I've run scripts/format.sh to lint the changes in this PR.
I've included any doc changes needed for https://docs.ray.io/en/master/.
- I've added any new APIs to the API Reference. For example, if I added a
  method in Tune, I've added it in doc/source/tune/api/ under the
  corresponding .rst file.
I've made sure the tests are passing. Note that there might be a few flaky tests, see the recent failures at https://flakey-tests.ray.io/
Testing Strategy
- Unit tests
- Release tests
- This PR is not tested :(

stephanie-wang · 2023-08-23T21:47:08Z

python/ray/data/datasource/file_based_datasource.py

+OPEN_FILE_RETRY_MAX_BACKOFF_SECONDS = 32
+
+# The max number of retry attempts for opening file.
+OPEN_FILE_RETRY_MAX_ATTEMPTS = 10


Can we make these configurable by the user?

I feel these configurations are advanced, so hesitate to put them in DataContext now. Users can change these Python variable directly, such as FILE_SIZE_FETCH_PARALLELIZATION_THRESHOLD and PATHS_PER_FILE_SIZE_FETCH_TASK above. I think we can add them into DataContext, if we see more users ask for this.

stephanie-wang · 2023-08-23T21:47:35Z

python/ray/data/datasource/file_based_datasource.py

+    import random
+    import time
+
+    for i in range(OPEN_FILE_RETRY_MAX_ATTEMPTS):


Can we rewrite this to guard against OPEN_FILE_RETRY_MAX_ATTEMPTS set to 0? The name is also slightly confusing (can't tell if it's the total number of attempts or number of retries).

Let me rename to OPEN_FILE_MAX_ATTEMPTS, and throw exception if it'set smaller than 1.

Signed-off-by: Cheng Su <scnju13@gmail.com>

amogkam · 2023-08-23T23:24:31Z

python/ray/data/datasource/file_based_datasource.py

+
+    if OPEN_FILE_MAX_ATTEMPTS < 1:
+        raise ValueError(
+            "OPEN_FILE_MAX_ATTEMPTS cannot be negative or 0, but get: "


Suggested change

"OPEN_FILE_MAX_ATTEMPTS cannot be negative or 0, but get: "

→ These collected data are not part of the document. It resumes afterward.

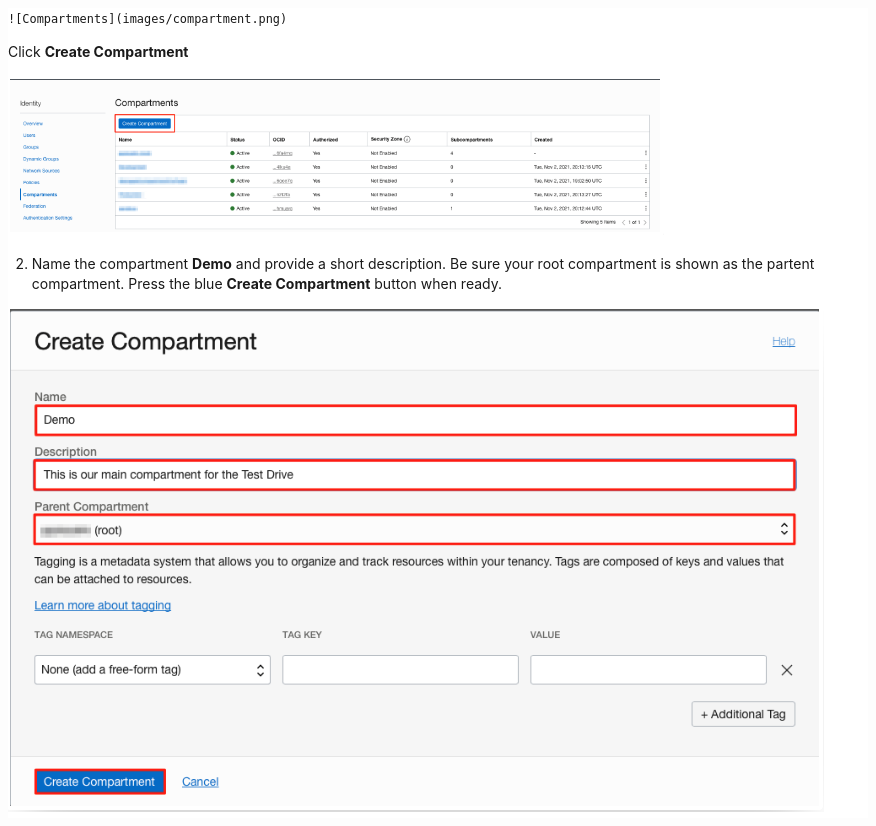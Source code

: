 	![Compartments](images/compartment.png)

 Click **Create Compartment**

  ![Create Compartment](images/create-compartment.png)

2. Name the compartment **Demo** and provide a short description. Be sure your root compartment is shown as the partent compartment. Press the blue **Create Compartment** button when ready. 

  ![Create Compartment](images/details.png)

"OPEN_FILE_MAX_ATTEMPTS cannot be negative or 0. Get: "

raulchen · 2023-08-23T23:14:30Z

python/ray/data/datasource/file_based_datasource.py

+                    (2 ** (i + 1)) * random.random(),
+                    OPEN_FILE_RETRY_MAX_BACKOFF_SECONDS,
+                )
+                logger.get_logger().debug(


should this be an info? and also print the file name?

should this be an info?

I think the point of the PR is to not pollute user console, so we do not print the stack trace, and doing retry automatically.

I thought about making an info at the beginning, but I think users probably don't care about it. Think about the AWS cli, it never prints out if it's retried aws s3 cp <...>

print the file name?

File name is also included in log, anything I am missing?

raulchen · 2023-08-23T23:16:54Z

python/ray/data/tests/test_formats.py

@@ -162,6 +166,33 @@ def test_write_datasource(ray_start_regular_shared):
    assert ray.get(output.data_sink.get_rows_written.remote()) == 10


+def test_open_file_with_retry(ray_start_regular_shared):


it's kind of weird to put this test in test_formats.py

good catch, moved to test_file_based_datasource.py.

raulchen · 2023-08-23T23:18:55Z

python/ray/data/tests/test_formats.py

+    ray.data.datasource.file_based_datasource.OPEN_FILE_MAX_ATTEMPTS = 3
+    counter = Counter()
+    with pytest.raises(OSError):
+        _open_file_with_retry("dummy", lambda: counter.foo(4))


Also test the case where the function can succeed after retry?

@raulchen above assertion on line 184 already tests it. Any other situation you are thinking about?

raulchen · 2023-08-23T23:24:10Z

python/ray/data/tests/test_formats.py

+        _open_file_with_retry("dummy", lambda: counter.foo(4))
+    ray.data.datasource.file_based_datasource.OPEN_FILE_MAX_ATTEMPTS = (
+        original_max_attempts
+    )


nit, patch this attribute, so it can restore the original value even if the test fails.
Example:

def test_resource_constrained_triggers_autoscaling(monkeypatch): RESOURCE_REQUEST_TIMEOUT = 5 monkeypatch.setattr( ray.data._internal.execution.autoscaling_requester, "RESOURCE_REQUEST_TIMEOUT", RESOURCE_REQUEST_TIMEOUT, )

Changed to try: finally: to restore for now. I feel that already simple enough.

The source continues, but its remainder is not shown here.